Methods: This research analyzes the characteristics of dermatomyositis in women. A retrospective cross-sectional study evaluated clinical presentation, muscle involvement, immunological markers, association with malignancy, complications, and mortality in females during a 15-year follow-up at a tertiary dermatology center.

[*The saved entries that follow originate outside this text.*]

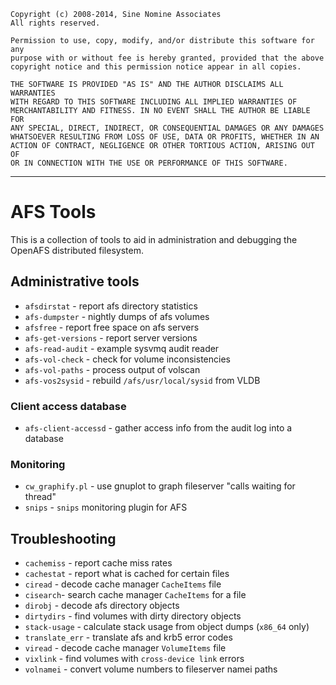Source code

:     Copyright (c) 2008-2014, Sine Nomine Associates
    All rights reserved.

    Permission to use, copy, modify, and/or distribute this software for any
    purpose with or without fee is hereby granted, provided that the above
    copyright notice and this permission notice appear in all copies.

    THE SOFTWARE IS PROVIDED "AS IS" AND THE AUTHOR DISCLAIMS ALL WARRANTIES
    WITH REGARD TO THIS SOFTWARE INCLUDING ALL IMPLIED WARRANTIES OF
    MERCHANTABILITY AND FITNESS. IN NO EVENT SHALL THE AUTHOR BE LIABLE FOR
    ANY SPECIAL, DIRECT, INDIRECT, OR CONSEQUENTIAL DAMAGES OR ANY DAMAGES
    WHATSOEVER RESULTING FROM LOSS OF USE, DATA OR PROFITS, WHETHER IN AN
    ACTION OF CONTRACT, NEGLIGENCE OR OTHER TORTIOUS ACTION, ARISING OUT OF
    OR IN CONNECTION WITH THE USE OR PERFORMANCE OF THIS SOFTWARE.

--------------------------------------------------------------------

# AFS Tools

This is a collection of tools to aid in administration and debugging the
OpenAFS distributed filesystem.

## Administrative tools

  * `afsdirstat` - report afs directory statistics
  * `afs-dumpster` - nightly dumps of afs volumes
  * `afsfree` - report free space on afs servers
  * `afs-get-versions` - report server versions
  * `afs-read-audit` - example sysvmq audit reader
  * `afs-vol-check` - check for volume inconsistencies
  * `afs-vol-paths` - process output of volscan
  * `afs-vos2sysid` - rebuild `/afs/usr/local/sysid` from VLDB

### Client access database

  * `afs-client-accessd` - gather access info from the audit log into a database

### Monitoring

  * `cw_graphify.pl` - use gnuplot to graph fileserver "calls waiting for thread"
  * `snips` - `snips` monitoring plugin for AFS

## Troubleshooting

  * `cachemiss` - report cache miss rates
  * `cachestat` - report what is cached for certain files
  * `ciread` - decode cache manager `CacheItems` file
  * `cisearch`- search cache manager `CacheItems` for a file
  * `dirobj` - decode afs directory objects
  * `dirtydirs` - find volumes with dirty directory objects
  * `stack-usage` - calculate stack usage from object dumps (`x86_64` only)
  * `translate_err` - translate afs and krb5 error codes
  * `viread` - decode cache manager `VolumeItems` file
  * `vixlink` - find volumes with `cross-device link` errors
  * `volnamei` - convert volume numbers to fileserver namei paths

Results: Thirty women (mean age 63.6 ± 11.6 years) were analyzed. The most common skin manifestations were the V-sign (73.3%), followed by a heliotrope rash and Gottron's papules (70.0% each). Periungual erythema appeared in 50.0%, and the shawl sign in 46.7%. Receiver operating characteristic curve analysis linked the V-sign with age ≥ 62.5 years (area under the curve = 0.75) and periungual erythema with age ≤ 68.5 (area under the curve = 0.76). Muscle weakness was present in 63.3% of cases. Myositis-associated autoantibodies and myositis-specific autoantibodies were positive in 53.3%. Seven patients (23.3%) had malignancy-associated dermatomyositis, including ovarian, breast, endometrial, lung, gastric, and nasopharyngeal cancers.
Conclusions: The V-sign, a heliotrope rash, and Gottron's papules were the most common skin findings. Muscle involvement affected nearly two-thirds of patients. Malignancy was detected in almost a quarter of patients, emphasizing the need for thorough evaluation and early diagnosis, especially in cancer-associated cases.